Entertainment

Jung and restless

Carl Jung (Michael Fassbender) risks the reputation of his profession during an affair with an ex-patient (Keira Knightley).

Carl Jung (Michael Fassbender) risks the reputation of his profession during an affair with an ex-patient (Keira Knightley).

More cerebral than his often shocking fare, David Cronenberg’s absorbing “A Dangerous Method’’ is a fact-based drama exploring the schism between the father of psychiatry, Sigmund Freud (Viggo Mortensen), and his protegé, Carl Jung (Michael Fassbender), in the early 20th century.

Soon after they meet at Freud’s bustling home in Vienna, the more conservative Jung begins questioning Freud’s insistence that all neuroses are rooted in sexual issues — a position Jung begins to argue will limit the application of Freud’s “talking cure.”

Freud, in turn, is nonplussed when he learns Jung is having an affair with Sabina Spielrein (Keira Knightley), a wealthy Russian Jew who Jung is encouraging to train as a therapist after successfully treating her for hysteria.

This ethical lapse, Freud fears, could provide ammunition for the many enemies of psychiatry. Jung, a well-off Protestant, is already an anomaly in a profession dominated by less-affluent Jews like Freud.

This unusual movie — adapted by Christopher Hampton from his play “The Talking Cure’’ and a 1993 book by John Kerr — is largely played out as we hear the actors read correspondence between Freud, Jung and Spielrein.

Cast against type as the cigar-smoking Freud, Mortensen has never been better (or funnier), encouraging the younger Jung but ever conscious of his position as an authority figure and head of the psychiatric movement.

As Jung — who juggles Spielrein with a beautiful and perpetually pregnant wife (Sarah Gadon) in Switzerland — Fassbender contributes another memorable performance in quite a year for the actor, following “Jane Eyre,’’ “X-Men: First Class’’ and his riveting work as a sex addict in “Shame,’’ which will be seen in theaters next month.

Knightley goes quite over the top as the masochistic Spielrein in her early scenes, but she’s fine as this fiercely intelligent woman — a noted psychotherapist in her own right who was executed by the Nazis during World War II — once Jung gives her a good spanking or two.

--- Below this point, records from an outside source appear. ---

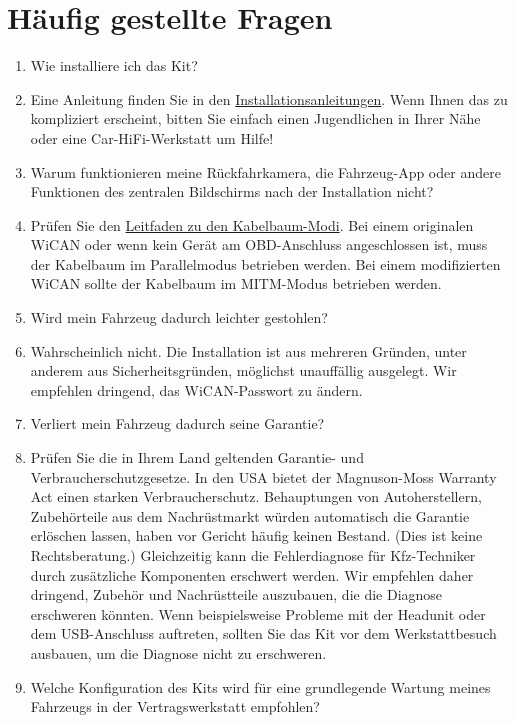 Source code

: \documentclass[superscriptaddress,onecolumn,floatfix]{revtex4-2}
\begin{document}
\section{Häufig gestellte Fragen}
\begin{enumerate}
  \item[Frage:] Wie installiere ich das Kit?
  \item[Antwort:] Eine Anleitung finden Sie in den \href{https://github.com/tylerharvey/Ioniq5_CAN/blob/main/guides/}{Installationsanleitungen}. Wenn Ihnen das zu kompliziert erscheint, bitten Sie einfach einen Jugendlichen in Ihrer Nähe oder eine Car-HiFi-Werkstatt um Hilfe!
  \item[Frage:] Warum funktionieren meine Rückfahrkamera, die Fahrzeug-App oder andere Funktionen des zentralen Bildschirms nach der Installation nicht?
  \item[Antwort:] Prüfen Sie den \href{https://github.com/tylerharvey/Ioniq5_CAN/blob/main/guides/harnesses/head_unit_MITM/MITM_harness_modes.pdf}{Leitfaden zu den Kabelbaum-Modi}. Bei einem originalen WiCAN oder wenn kein Gerät am OBD-Anschluss angeschlossen ist, muss der Kabelbaum im Parallelmodus betrieben werden. Bei einem modifizierten WiCAN sollte der Kabelbaum im MITM-Modus betrieben werden.
  \item[Frage:] Wird mein Fahrzeug dadurch leichter gestohlen?
  \item[Antwort:] Wahrscheinlich nicht. Die Installation ist aus mehreren Gründen, unter anderem aus Sicherheitsgründen, möglichst unauffällig ausgelegt. Wir empfehlen dringend, das WiCAN-Passwort zu ändern.
  \item[Frage:] Verliert mein Fahrzeug dadurch seine Garantie?
  \item[Antwort:] Prüfen Sie die in Ihrem Land geltenden Garantie- und Verbraucherschutzgesetze. In den USA bietet der Magnuson-Moss Warranty Act einen starken Verbraucherschutz. Behauptungen von Autoherstellern, Zubehörteile aus dem Nachrüstmarkt würden automatisch die Garantie erlöschen lassen, haben vor Gericht häufig keinen Bestand. (Dies ist keine Rechtsberatung.) Gleichzeitig kann die Fehlerdiagnose für Kfz-Techniker durch zusätzliche Komponenten erschwert werden. Wir empfehlen daher dringend, Zubehör und Nachrüstteile auszubauen, die die Diagnose erschweren könnten. Wenn beispielsweise Probleme mit der Headunit oder dem USB-Anschluss auftreten, sollten Sie das Kit vor dem Werkstattbesuch ausbauen, um die Diagnose nicht zu erschweren.
  \item[Frage:] Welche Konfiguration des Kits wird für eine grundlegende Wartung meines Fahrzeugs in der Vertragswerkstatt empfohlen?

\end{enumerate}
\end{document}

Vincent Cassel has a memorable supporting role as another disciple of Freud who is entrusted to Jung’s care for his own madness — but ends up encouraging Jung’s worst instincts.

Gorgeously photographed by Peter Suschitzky, “A Dangerous Method’’ presents a vivid portrait of pre-World War I Europe that’s at a considerable remove from the types of madness usually seen in Cronenberg’s films.